Before we can get into the details of loading pre-existing data sets into R, we need to cover a prerequisite: pacakges.
Because R is an open-source program, it is easy to write extensions, and thousands of people have. These extensions come in the form of “packages,” and these packages contain mostly functions that do stuff with data.
For example, I’ve written an R package that does plotting. (I’ve since deferred to ggplot2.) I’ve written another package that estimates a statistical model.
Hadley Wickam has written many R packages, some of which we’ll use. He’s written haven, which we can use to read proprietary data formats, such as Stata (.dta
) files. He’s also written readr, which we can use to quickly read in better formats, such as comma-separated values (.csv
), which I’ll encourage you to use throughout the course. He’s also written a package that is helpful for creating plots called ggplot2. We see that later.
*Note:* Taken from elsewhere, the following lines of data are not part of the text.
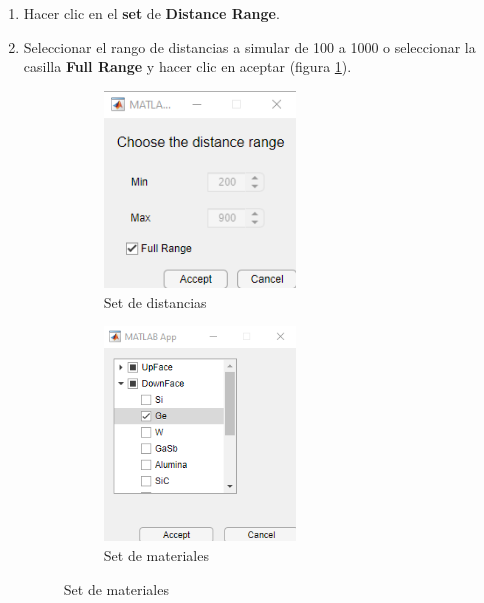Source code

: \begin{enumerate}
	\item Hacer clic en el \textbf{set} de \textbf{Distance Range}.	
	\item Seleccionar el rango de distancias a simular de 100 a 1000 o seleccionar la casilla \textbf{Full Range} y hacer clic en aceptar (figura \ref{fig:set_distances}).%
	\begin{figure}[H]%
	\begin{subfigure}[b]{0.48\textwidth}
		\centering
			\includegraphics[width=0.6\textwidth]{figuras/Procedimiento_Simulaciones/Radiacion/set_distances_fullrange.png}
		\caption{Set de distancias}
		\label{fig:set_distances}
	\end{subfigure}
	\hfill
	\begin{subfigure}[b]{0.48\textwidth}
		\centering
			\includegraphics[width=0.6\textwidth]{figuras/Procedimiento_Simulaciones/Radiacion/set_materilas2.png}
		\caption{Set de materiales}
		\label{fig:set_materials}

\end{subfigure}
\end{figure}
\end{enumerate}
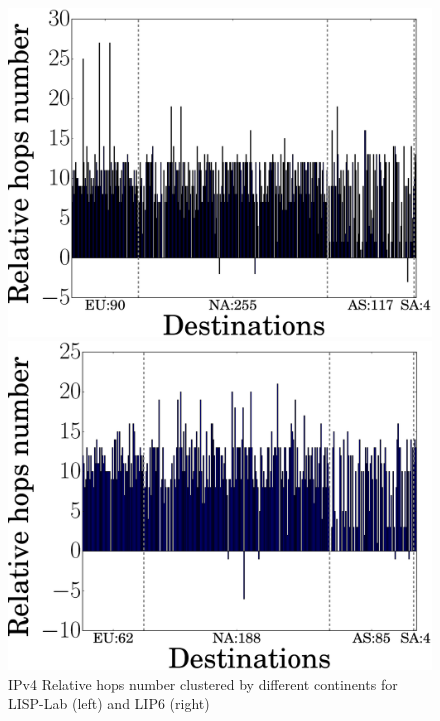 \begin{figure}[!t]
	\begin{minipage}[c]{.49\linewidth}
		\begin{center}
			\includegraphics[width=\textwidth]{Pics/v4/Relative_hops_num_LISP-Lab-FranceIX_changed_60.eps}
		\end{center}
	\end{minipage}
	\begin{minipage}[c]{.49\linewidth}
		\begin{center}
			\includegraphics[width=\textwidth]{Pics/v4/Relative_hops_num_LIP6-FranceIX_changed_60.eps}
		\end{center}
	\end{minipage}
	\vspace{-0.5mm}
	\caption{IPv4 Relative hops number clustered by different continents for LISP-Lab (left) and LIP6 (right)}
	\label{v4_Relative_hops_num}
\end{figure}

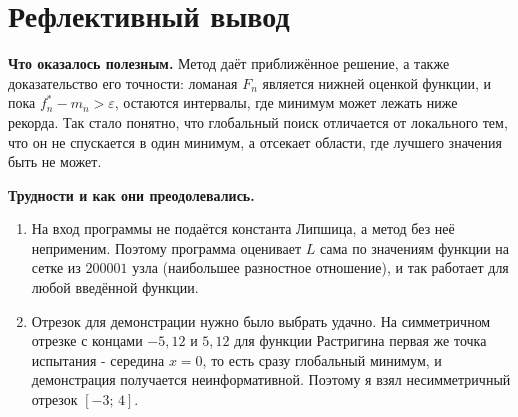 \documentclass[a4paper,12pt]{article}
\begin{document}
\section{Рефлективный вывод}

\textbf{Что оказалось полезным.} Метод даёт приближённое решение, а также доказательство его точности: ломаная $F_n$ является нижней оценкой функции, и пока $f^*_n - m_n > \varepsilon$, остаются интервалы, где минимум может лежать ниже рекорда. Так стало понятно, что глобальный поиск отличается от локального тем, что он не спускается в один минимум, а отсекает области, где лучшего значения быть не может.

\textbf{Трудности и как они преодолевались.}
\begin{enumerate}
\item На вход программы не подаётся константа Липшица, а метод без неё неприменим. Поэтому программа оценивает $L$ сама по значениям функции на сетке из $200001$ узла (наибольшее разностное отношение), и так работает для любой введённой функции.
\item Отрезок для демонстрации нужно было выбрать удачно. На симметричном отрезке с концами $-5{,}12$ и $5{,}12$ для функции Растригина первая же точка испытания - середина $x = 0$, то есть сразу глобальный минимум, и демонстрация получается неинформативной. Поэтому я взял несимметричный отрезок $[-3;\,4]$.
\end{enumerate}
\end{document}
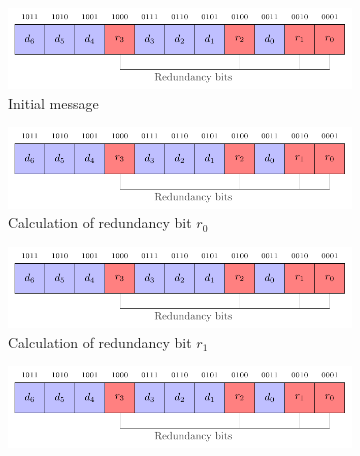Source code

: \begin{figure}[ht]
    \centering
    \begin{subfigure}[b]{0.49\textwidth}
        \includegraphics[width=\textwidth, page=2]{c5_countermeasures_dift/img/hamming_bit.pdf}
        \caption{Initial message}
        \label{fig:hamming_code_example_1}
    \end{subfigure}
    \hfill
    \begin{subfigure}[b]{0.49\textwidth}
        \includegraphics[width=\textwidth, page=4]{c5_countermeasures_dift/img/hamming_bit.pdf}
        \caption{Calculation of redundancy bit $r_0$}
        \label{fig:hamming_code_example_2}
    \end{subfigure}
    \hfill
    \begin{subfigure}[b]{0.49\textwidth}
        \includegraphics[width=\textwidth, page=6]{c5_countermeasures_dift/img/hamming_bit.pdf}
        \caption{Calculation of redundancy bit $r_1$}
        \label{fig:hamming_code_example_3}
    \end{subfigure}
    \hfill
    \begin{subfigure}[b]{0.49\textwidth}
        \includegraphics[width=\textwidth, page=8]{c5_countermeasures_dift/img/hamming_bit.pdf}

\end{subfigure}
\end{figure}

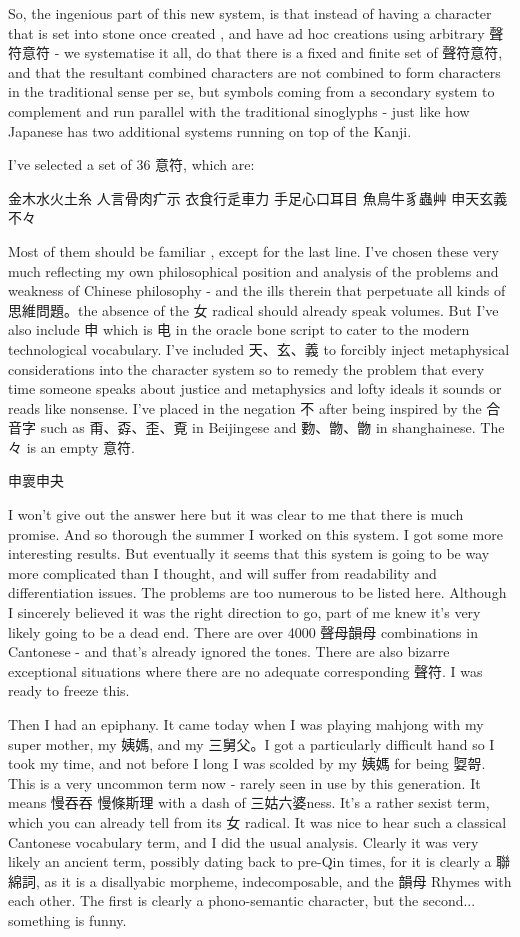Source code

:\documentclass[a5paper, 10pt, openany]{book} %
\begin{document}
So, the ingenious part of this new system, is that instead of having a character that is set into stone once created , and have ad hoc creations using arbitrary 聲符意符 - we systematise it all, do that there is a fixed and finite set of 聲符意符, and that the resultant combined characters are not combined to form characters in the traditional sense per se, but symbols coming from a secondary system to complement and run parallel with the traditional sinoglyphs - just like how Japanese has two additional systems running on top of the Kanji.

I've selected a set of 36 意符, which are:

金木水火土糸
人言骨肉疒示
衣食行辵車力
手足心口耳目
魚鳥牛豸蟲艸
申天玄義不々

Most of them should be familiar , except for the last line. I've chosen these very much reflecting my own philosophical position and analysis of the problems and weakness of Chinese philosophy - and the ills therein that perpetuate all kinds of 思維問題。the absence of the 女 radical should already speak volumes. But I've also include 申 which is 电 in the oracle bone script to cater to the modern technological vocabulary. I've included 天、玄、義 to forcibly inject metaphysical considerations into the character system so to remedy the problem that every time someone speaks about justice and metaphysics and lofty ideals it sounds or reads like nonsense. I've placed in the negation 不 after being inspired by the 合音字 such as 甭、孬、歪、覔 in Beijingese and 覅、朆、朆 in shanghainese. The 々 is an empty 意符.

申褱申夬


I won't give out the  answer here but it was clear to me that there is much promise. And so thorough the summer I worked on this system. I got some more interesting results. But eventually it seems that this system is going to be way more complicated than I thought, and will suffer from readability and differentiation issues. The problems are too numerous to be listed here. Although I sincerely believed it was the right direction to go, part of me knew it's very likely going to be a dead end. There are over 4000 聲母韻母 combinations in Cantonese - and that's already ignored the tones. There are also bizarre exceptional situations where there are no adequate corresponding 聲符. I was ready to freeze this.

Then I had an epiphany. It came today when I was playing mahjong with my super mother, my 姨媽, and my 三舅父。I got a particularly difficult hand so I took my time, and not before I long I was scolded by my 姨媽 for being 娿哿. This is a very uncommon term now - rarely seen in use by this generation. It means 慢吞吞 慢條斯理 with a dash of 三姑六婆ness. It's a rather sexist term, which you can already tell from its 女 radical. It was nice to hear such a classical Cantonese vocabulary term, and I did the usual analysis. Clearly it was very likely an ancient term, possibly dating back to pre-Qin times, for it is clearly a 聯綿詞, as it is a disallyabic morpheme, indecomposable, and the 韻母 Rhymes with each other. The first is clearly a phono-semantic character, but the second... something is funny.
\end{document}
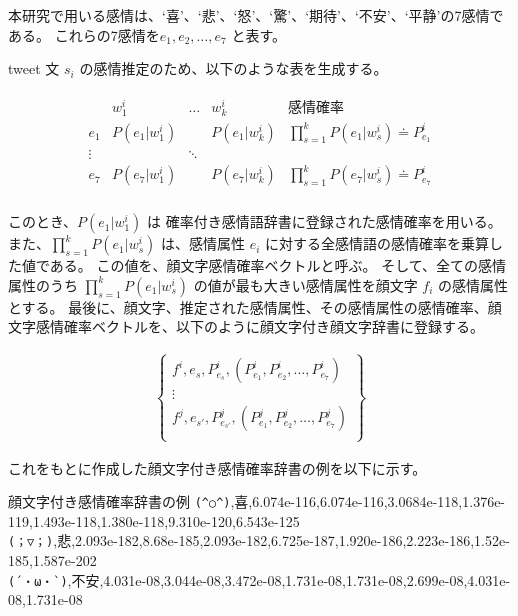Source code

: \documentclass[11pt,a4j]{jsarticle}
\begin{document}
本研究で用いる感情は、`喜'、`悲'、`怒'、`驚'、`期待'、`不安'、`平静'の7感情である。
これらの7感情を$e_1, e_2, \ldots, e_7$ と表す。

tweet 文 $s_i$ の感情推定のため、以下のような表を生成する。

\begin{eqnarray*}
  \begin{array}{r|ccc|l}
        & w^i_1              & \ldots          & w^{i}_{k}    & 感情確率 \\ \hline
    e_1 & P(e_1|w^i_1) &                 & P(e_1|w^i_k) & \prod_{s=1}^{k}P(e_1|w^i_s) \doteq P^i_{e_1}\\
    \vdots             &                 & \ddots       &                                           & \\
    e_7 & P(e_7|w^i_1) &                 & P(e_7|w^i_k) & \prod_{s=1}^{k}P(e_7|w^i_s) \doteq P^i_{e_7}\\
  \end{array}
\end{eqnarray*}


このとき、$P(e_1|w^i_1)$ は 確率付き感情語辞書に登録された感情確率を用いる。
また、$\prod_{s=1}^{k}P(e_1|w^i_s)$ は、感情属性 $e_i$ に対する全感情語の感情確率を乗算した値である。
この値を、顔文字感情確率ベクトルと呼ぶ。
そして、全ての感情属性のうち $\prod_{s=1}^{k}P(e_1|w^i_s)$ の値が最も大きい感情属性を顔文字 $f_i$ の感情属性とする。
最後に、顔文字、推定された感情属性、その感情属性の感情確率、顔文字感情確率ベクトルを、以下のように顔文字付き顔文字辞書に登録する。

\begin{eqnarray*}
  \left\{
   \begin{array}{c}
     f^i, e_s, P^i_{e_s}, (P^i_{e_1}, P^i_{e_2}, \ldots, P^i_{e_7})\\
     \vdots \\
     f^j, e_{s'}, P^j_{e_{s'}}, (P^j_{e_1}, P^j_{e_2}, \ldots, P^j_{e_7})\\
   \end{array}
  \right\}
\end{eqnarray*}


これをもとに作成した顔文字付き感情確率辞書の例を以下に示す。

\begin{itembox}[l]{顔文字付き感情確率辞書の例}
\verb|(^○^)|,喜,6.074e-116,6.074e-116,3.0684e-118,1.376e-119,1.493e-118,1.380e-118,9.310e-120,6.543e-125\\
\verb|(；▽；)|,悲,2.093e-182,8.68e-185,2.093e-182,6.725e-187,1.920e-186,2.223e-186,1.52e-185,1.587e-202\\
\verb|(´・ω・`)|,不安,4.031e-08,3.044e-08,3.472e-08,1.731e-08,1.731e-08,2.699e-08,4.031e-08,1.731e-08\\
\end{itembox}
\end{document}
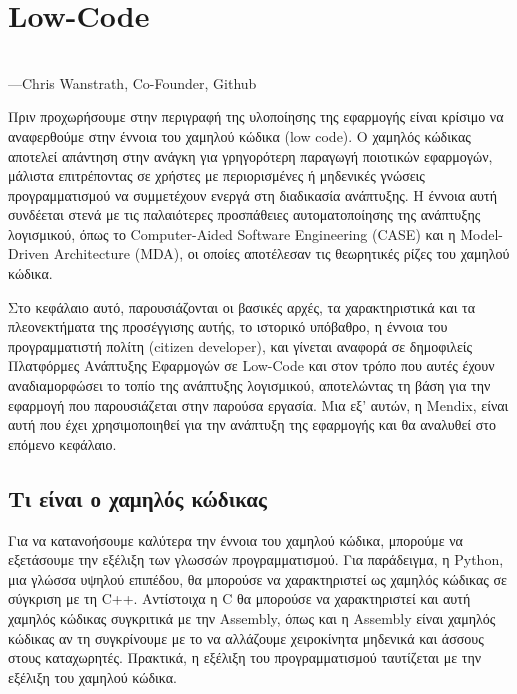 \chapter{Low-Code}
    \begin{displayquote} \centering
         \\
        \hspace*{\fill}---Chris Wanstrath, Co-Founder, Github
    \end{displayquote}
    \vspace{1em}

    Πριν προχωρήσουμε στην περιγραφή της υλοποίησης της εφαρμογής είναι κρίσιμο να αναφερθούμε στην έννοια του χαμηλού κώδικα (low code). Ο χαμηλός κώδικας αποτελεί απάντηση στην ανάγκη για γρηγορότερη παραγωγή ποιοτικών εφαρμογών, μάλιστα επιτρέποντας σε χρήστες με περιορισμένες ή μηδενικές γνώσεις προγραμματισμού να συμμετέχουν ενεργά στη διαδικασία ανάπτυξης. Η έννοια αυτή συνδέεται στενά με τις παλαιότερες προσπάθειες αυτοματοποίησης της ανάπτυξης λογισμικού, όπως το Computer-Aided Software Engineering (CASE) και η Model-Driven Architecture (MDA), οι οποίες αποτέλεσαν τις θεωρητικές ρίζες του χαμηλού κώδικα.

    Στο κεφάλαιο αυτό, παρουσιάζονται οι βασικές αρχές, τα χαρακτηριστικά και τα πλεονεκτήματα της προσέγγισης αυτής, το ιστορικό υπόβαθρο, η έννοια του προγραμματιστή πολίτη (citizen developer), και γίνεται αναφορά σε δημοφιλείς Πλατφόρμες Ανάπτυξης Εφαρμογών σε Low-Code και στον τρόπο που αυτές έχουν αναδιαμορφώσει το τοπίο της ανάπτυξης λογισμικού, αποτελώντας τη βάση για την εφαρμογή που παρουσιάζεται στην παρούσα εργασία. Μια εξ' αυτών, η Mendix, είναι αυτή που έχει χρησιμοποιηθεί για την ανάπτυξη της εφαρμογής και θα αναλυθεί στο επόμενο κεφάλαιο.


    \section{Τι είναι ο χαμηλός κώδικας}
        \begin{displayquote} \justifying
             \cite{Ibm_2024}
        \end{displayquote}

        Για να κατανοήσουμε καλύτερα την έννοια του χαμηλού κώδικα, μπορούμε να εξετάσουμε την εξέλιξη των γλωσσών προγραμματισμού. Για παράδειγμα, η Python, μια γλώσσα υψηλού επιπέδου, θα μπορούσε να χαρακτηριστεί ως χαμηλός κώδικας σε σύγκριση με τη C++. Αντίστοιχα η C θα μπορούσε να χαρακτηριστεί και αυτή χαμηλός κώδικας συγκριτικά με την Assembly, όπως και η Assembly είναι χαμηλός κώδικας αν τη συγκρίνουμε με το να αλλάζουμε χειροκίνητα μηδενικά και άσσους στους καταχωρητές. Πρακτικά, η εξέλιξη του προγραμματισμού ταυτίζεται με την εξέλιξη του χαμηλού κώδικα.

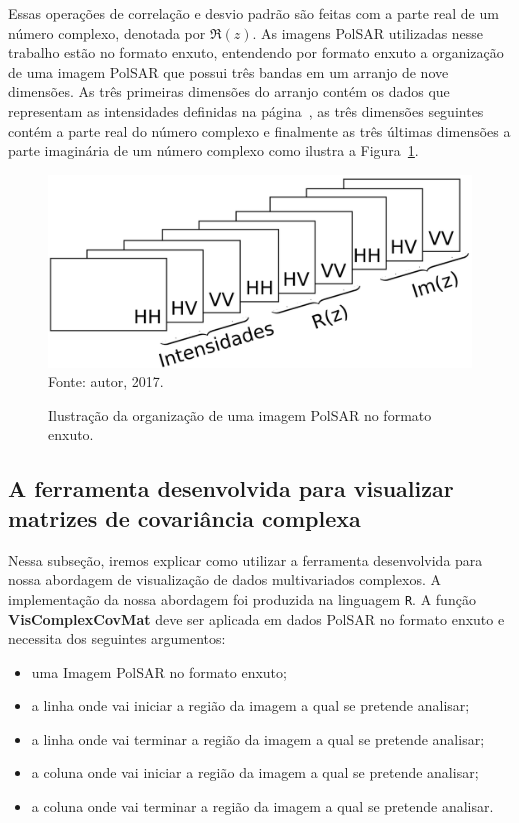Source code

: \documentclass[journal]{IEEEtran}
\begin{document}
Essas operações de correlação e desvio padrão são feitas com a parte real de um número complexo, denotada por $\Re(z)$. As imagens Pol{SAR} utilizadas nesse trabalho estão no formato enxuto, entendendo por formato enxuto a organização de uma imagem PolSAR que possui três bandas em um arranjo de nove dimensões. As três primeiras dimensões do arranjo contém os dados que representam as intensidades definidas na página~\pageref{intensidades}, as três dimensões seguintes contém a parte real do número complexo e finalmente as três últimas dimensões a parte imaginária de um número complexo como ilustra a Figura~\ref{camadas}.

\begin{figure}[!htb]
\centering
\caption{Ilustração da organização de uma imagem Pol{SAR} no formato enxuto.}
\includegraphics[width=\linewidth]{../../Images/camadas.png}\\
Fonte: autor, 2017.
\label{camadas}
\end{figure}  

\subsection{A ferramenta desenvolvida para visualizar matrizes de covariância complexa}\label{ferramenta}

Nessa subseção, iremos explicar como utilizar a ferramenta desenvolvida para nossa abordagem de visualização de dados multivariados complexos. A implementação da nossa abordagem foi produzida na linguagem {\tt R}. A função \textbf{VisComplexCovMat} deve ser aplicada em dados PolSAR no formato enxuto e necessita dos seguintes argumentos:
\begin{itemize}
\item uma Imagem PolSAR no formato enxuto;
\item a linha onde vai iniciar a região da imagem a qual se pretende analisar;
\item a linha onde vai terminar a região da imagem a qual se pretende analisar;  
\item a coluna onde vai iniciar a região da imagem a qual se pretende analisar;
\item a coluna onde vai terminar a região da imagem a qual se pretende analisar. 
\end{itemize}
\end{document}
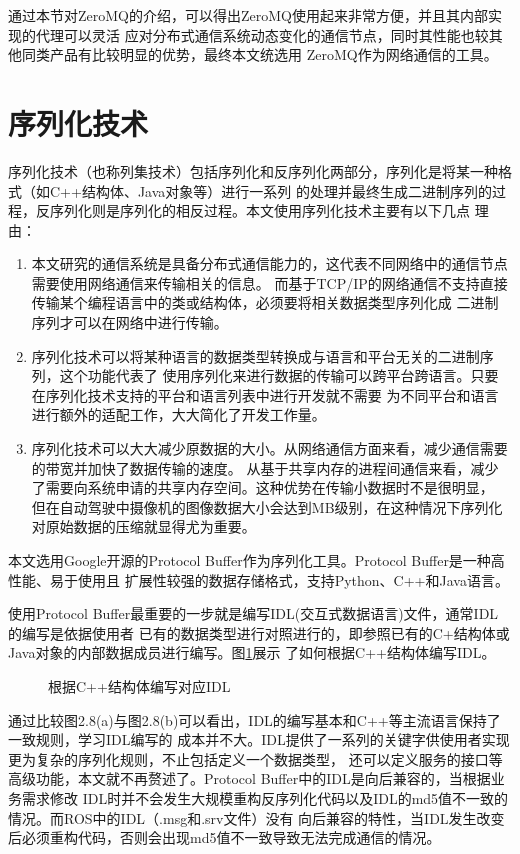 通过本节对ZeroMQ的介绍，可以得出ZeroMQ使用起来非常方便，并且其内部实现的代理可以灵活
应对分布式通信系统动态变化的通信节点，同时其性能也较其他同类产品有比较明显的优势，最终本文统选用
ZeroMQ作为网络通信的工具。

\section{序列化技术}
序列化技术（也称列集技术）包括序列化和反序列化两部分，序列化是将某一种格式（如C++结构体、Java对象等）进行一系列
的处理并最终生成二进制序列的过程，反序列化则是序列化的相反过程\cite{zj,wangbinbin}。本文使用序列化技术主要有以下几点
理由：
\begin{enumerate}
  \item 本文研究的通信系统是具备分布式通信能力的，这代表不同网络中的通信节点需要使用网络通信来传输相关的信息。
  而基于TCP/IP的网络通信不支持直接传输某个编程语言中的类或结构体，必须要将相关数据类型序列化成
  二进制序列才可以在网络中进行传输。
  \item 序列化技术可以将某种语言的数据类型转换成与语言和平台无关的二进制序列，这个功能代表了
  使用序列化来进行数据的传输可以跨平台跨语言。只要在序列化技术支持的平台和语言列表中进行开发就不需要
  为不同平台和语言进行额外的适配工作，大大简化了开发工作量。
  \item 序列化技术可以大大减少原数据的大小。从网络通信方面来看，减少通信需要的带宽并加快了数据传输的速度。
  从基于共享内存的进程间通信来看，减少了需要向系统申请的共享内存空间。这种优势在传输小数据时不是很明显，
  但在自动驾驶中摄像机的图像数据大小会达到MB级别，在这种情况下序列化对原始数据的压缩就显得尤为重要。
\end{enumerate}
本文选用Google开源的Protocol Buffer作为序列化工具。Protocol Buffer是一种高性能、易于使用且
扩展性较强的数据存储格式，支持Python、C++和Java语言\cite{sxy}。

使用Protocol Buffer最重要的一步就是编写IDL(交互式数据语言)文件，通常IDL的编写是依据使用者
已有的数据类型进行对照进行的，即参照已有的C+结构体或Java对象的内部数据成员进行编写。图\ref{IDL_compare}展示
了如何根据C++结构体编写IDL。
\begin{figure}[H]
  \centering
  \caption{根据C++结构体编写对应IDL}
  \label{IDL_compare}
\end{figure}
通过比较图2.8(a)与图2.8(b)可以看出，IDL的编写基本和C++等主流语言保持了一致规则，学习IDL编写的
成本并不大。IDL提供了一系列的关键字供使用者实现更为复杂的序列化规则，不止包括定义一个数据类型，
还可以定义服务的接口等高级功能，本文就不再赘述了。Protocol Buffer中的IDL是向后兼容的，当根据业务需求修改
IDL时并不会发生大规模重构反序列化代码以及IDL的md5值不一致的情况。而ROS中的IDL（.msg和.srv文件）没有
向后兼容的特性，当IDL发生改变后必须重构代码，否则会出现md5值不一致导致无法完成通信的情况。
In order to use a package, it must be installed once per workspace and then loaded in each session (i.e., after each restart). Some packages come pre-installed in R (e.g., stats, MASS). Some of these pre-installed packages are automatically loaded in each session (e.g., stats), while others must be loaded manually in each session (e.g., MASS) if you want to use them. Other packages that do not come pre-installed with R need to be installed manually (but just once per workspace) and loaded in each session.
If you click the “Packages” tab in RStudio (positioned in the upper-right panel by default), it will show you a list packages that are currently installed. I’ve attached a screenshot of my installed packages below, but your’s might look slightly different–I’ve probably installed a lot more than you.
If you want to use a function from a package and it is not installed, you must first install it.
You only need to install a package once per workspace. Once you’ve installed it, you have it in that workspace forever.
Review Exercises
In order to use a function from a package, though, the package must be installed and loaded. In the packages list, the check box (beside the package name) indicates whether the package is loaded. In the screenshot above, you can see that I only had one package loaded at the time I took the screenshot–blme, a package useful for estimating Bayesian linear mixed-effects models.
Let’s see how to access functions that are in packages. First, let’s create some data to plot.
x <- c(1, 3, 2, 5, 4)
y <- c(2, 1, 4, 3, 5)
Now let’s try to use the qplot()
function in the ggplot2 package to create a scatterplot of x
and y
. I’m assuming that you’ve already installed the ggplot2 package (it’s included in the tidyverse package).
Now, let’s try to use qplot()
.
qplot(x, y)
## Error in qplot(x, y): could not find function "qplot"
You’ll notice that the qplot()
function cannot be found. That’s because while ggplot2 is installed (i.e., present in the library), it is not loaded (i.e., off the shelf). If you want to use a function from the ggplot2 package, you need to load the package using the library()
function. You need to load the package each time you start a new session (e.g., restart RStudio), so be sure to include this in your script. Notice that you do not need to use quotes around the name of the package when using the library()
function.
library(ggplot2)
qplot(x, y)
When we use library()
, it loads the entire set of functions in the package into our workspace, making them all accessible to us. There are hundreds of functions in the ggplot2 package. If we prefer to avoid loading all the functions, we can use the syntax package::function()
to tell R where to find the function in the library without loading all the functions into the workspace.
ggplot2::qplot(x, y)
ggplot2::qplot(x, y)
will work whether or not ggplot2 is loaded.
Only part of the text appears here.